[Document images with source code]
..............................

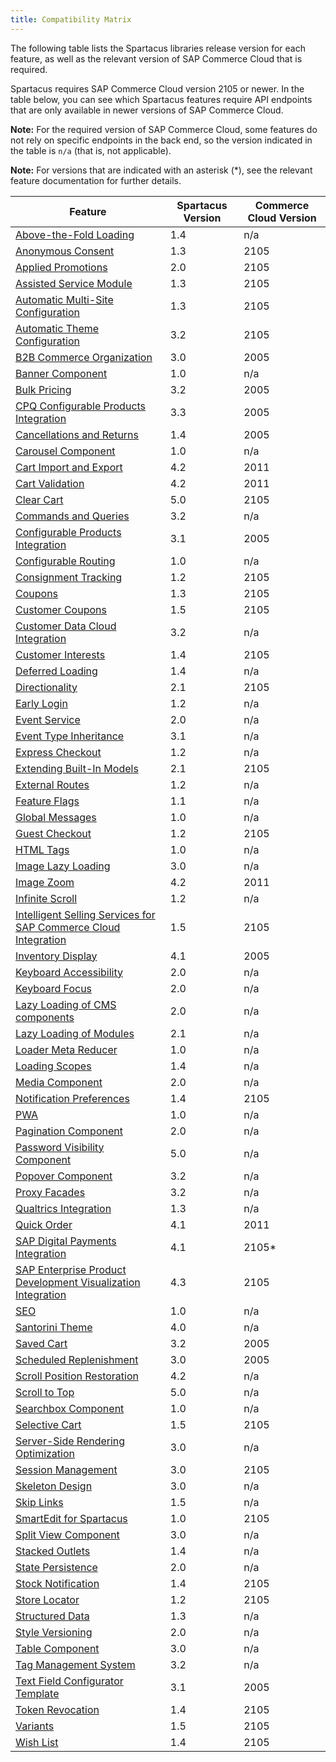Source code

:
 ```yaml
---
title: Compatibility Matrix
---
```


The following table lists the Spartacus libraries release version for each feature, as well as the relevant version of SAP Commerce Cloud that is required.

Spartacus requires SAP Commerce Cloud version 2105 or newer. In the table below, you can see which Spartacus features require API endpoints that are only available in newer versions of SAP Commerce Cloud.

**Note:** For the required version of SAP Commerce Cloud, some features do not rely on specific endpoints in the back end, so the version indicated in the table is `n/a` (that is, not applicable).

**Note:** For versions that are indicated with an asterisk (*), see the relevant feature documentation for further details.

| Feature | Spartacus Version | Commerce Cloud Version |
| --- | --- | --- |
| [Above-the-Fold Loading](/above-the-fold/) | 1.4 | n/a |
| [Anonymous Consent](/anonymous-consent/) | 1.3 | 2105 |
| [Applied Promotions](/applied-promotions/) | 2.0 | 2105 |
| [Assisted Service Module](/asm/) | 1.3 | 2105 |
| [Automatic Multi-Site Configuration](/automatic-context-configuration/) | 1.3 | 2105 |
| [Automatic Theme Configuration](/automatic-context-configuration/#automatic-theme-configuration) | 3.2 | 2105 |
| [B2B Commerce Organization](/b2b-commerce-organization/) | 3.0 | 2005 |
| [Banner Component](/banner-component/) | 1.0 | n/a |
| [Bulk Pricing](/bulk-pricing/) | 3.2 | 2005 |
| [CPQ Configurable Products Integration](/cpq-configurable-products-integration/) | 3.3 | 2005 |
| [Cancellations and Returns](/cancellations-and-returns/) | 1.4 | 2005 |
| [Carousel Component](/carousel-component/) | 1.0 | n/a |
| [Cart Import and Export](/cart-import-export/) | 4.2 | 2011 |
| [Cart Validation](/cart-validation/) | 4.2 | 2011 |
| [Clear Cart](/clear-cart/) | 5.0 | 2105 |
| [Commands and Queries](/commands-and-queries/) | 3.2 | n/a |
| [Configurable Products Integration](/configurable-products-integration/) | 3.1 | 2005 |
| [Configurable Routing](/configurable-routing/) | 1.0 | n/a |
| [Consignment Tracking](/consignment-tracking/) | 1.2 | 2105 |
| [Coupons](/coupons/) | 1.3 | 2105 |
| [Customer Coupons](/customer-coupons/) | 1.5 | 2105 |
| [Customer Data Cloud Integration](/cdc-integration/) | 3.2 | n/a |
| [Customer Interests](/customer-interests/) | 1.4 | 2105 |
| [Deferred Loading](/deferred-loading/) | 1.4 | n/a |
| [Directionality](/directionality/) | 2.1 | 2105 |
| [Early Login](/early-login/) | 1.2 | n/a |
| [Event Service](/event-service/) | 2.0 | n/a |
| [Event Type Inheritance](/event-service/#event-type-inheritance) | 3.1 | n/a |
| [Express Checkout](/express-checkout/) | 1.2 | n/a |
| [Extending Built-In Models](/type-augmentation/) | 2.1 | 2105 |
| [External Routes](/external-routes/) | 1.2 | n/a |
| [Feature Flags](/configuring-feature-flags/) | 1.1 | n/a |
| [Global Messages](/global-messages/) | 1.0 | n/a |
| [Guest Checkout](/guest-checkout/) | 1.2 | 2105 |
| [HTML Tags](/html-tags/) | 1.0 | n/a |
| [Image Lazy Loading](/media-component/#image-lazy-loading) | 3.0 | n/a |
| [Image Zoom](/image-zoom/) | 4.2 | 2011 |
| [Infinite Scroll](/infinite-scroll/) | 1.2 | n/a |
| [Intelligent Selling Services for SAP Commerce Cloud Integration](/cds-integration/) | 1.5 | 2105 |
| [Inventory Display](/inventory-display/) | 4.1 | 2005 |
| [Keyboard Accessibility](/keyboard-accessibility/) | 2.0 | n/a |
| [Keyboard Focus](/keyboard-focus/) | 2.0 | n/a |
| [Lazy Loading of CMS components](/lazy-loading-guide/#lazy-loading-of-cms-components) | 2.0 | n/a |
| [Lazy Loading of Modules](/lazy-loading-guide/#lazy-loading-of-modules) | 2.1 | n/a |
| [Loader Meta Reducer](/loader-meta-reducer/) | 1.0 | n/a |
| [Loading Scopes](/loading-scopes/) | 1.4 | n/a |
| [Media Component](/media-component/) | 2.0 | n/a |
| [Notification Preferences](/notification-preferences/) | 1.4 | 2105 |
| [PWA](/pwa-home/) | 1.0 | n/a |
| [Pagination Component](/pagination/) | 2.0 | n/a |
| [Password Visibility Component](/password-visibility-component/) | 5.0 | n/a |
| [Popover Component](/popover-component/) | 3.2 | n/a |
| [Proxy Facades](/proxy-facades/) | 3.2 | n/a |
| [Qualtrics Integration](/qualtrics-integration/) | 1.3 | n/a |
| [Quick Order](/quick-order/) | 4.1 | 2011 |
| [SAP Digital Payments Integration](/digital-payments-integration/) | 4.1 | 2105* |
| [SAP Enterprise Product Development Visualization Integration](/epd-visualization-integration/) | 4.3 | 2105 |
| [SEO](/seo/) | 1.0 | n/a |
| [Santorini Theme](/storefront-themes/) | 4.0 | n/a |
| [Saved Cart](/saved-cart/) | 3.2 | 2005 |
| [Scheduled Replenishment](/scheduled-replenishment/) | 3.0 | 2005 |
| [Scroll Position Restoration](/scroll-position-restoration/) | 4.2 | n/a |
| [Scroll to Top](/scroll-to-top/) | 5.0 | n/a |
| [Searchbox Component](/searchbox-component/) | 1.0 | n/a |
| [Selective Cart](/selective-cart/) | 1.5 | 2105 |
| [Server-Side Rendering Optimization](/server-side-rendering-optimization/) | 3.0 | n/a |
| [Session Management](/session-management/) | 3.0 | 2105 |
| [Skeleton Design](/skeleton-design/) | 3.0 | n/a |
| [Skip Links](/skip-links/) | 1.5 | n/a |
| [SmartEdit for Spartacus](/smartEdit-setup-instructions-for-spartacus/) | 1.0 | 2105 |
| [Split View Component](/split-view/) | 3.0 | n/a |
| [Stacked Outlets](/outlets/#stacked-outlets) | 1.4 | n/a |
| [State Persistence](/state-persistence/) | 2.0 | n/a |
| [Stock Notification](/stock-notification/) | 1.4 | 2105 |
| [Store Locator](/store-locator/) | 1.2 | 2105 |
| [Structured Data](/structured-data/) | 1.3 | n/a |
| [Style Versioning](/css-architecture/#style-versioning) | 2.0 | n/a |
| [Table Component](/table-component/) | 3.0 | n/a |
| [Tag Management System](/tag-management-system/) | 3.2 | n/a |
| [Text Field Configurator Template](/text-field-configurator-template/) | 3.1 | 2005 |
| [Token Revocation](/token-revocation/) | 1.4 | 2105 |
| [Variants](/variants/) | 1.5 | 2105 |
| [Wish List](/wish-list/) | 1.4 | 2105 |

..............................

**Task to carry out:**
A complete answer lists each line of the data that holds the word "products".

**Written solution:**
| [CPQ Configurable Products Integration](/cpq-configurable-products-integration/) | 3.3 | 2005 |
| [Configurable Products Integration](/configurable-products-integration/) | 3.1 | 2005 |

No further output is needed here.